Source texts of formatted documents
%%
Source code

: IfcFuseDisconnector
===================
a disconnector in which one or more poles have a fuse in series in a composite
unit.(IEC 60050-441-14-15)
%%
> [Required work] The span to give again runs from the line with "a disconnector in" through the last line of the records above; reproduce it exactly and nothing more.

> [Your response]
a disconnector in which one or more poles have a fuse in series in a composite
unit.(IEC 60050-441-14-15)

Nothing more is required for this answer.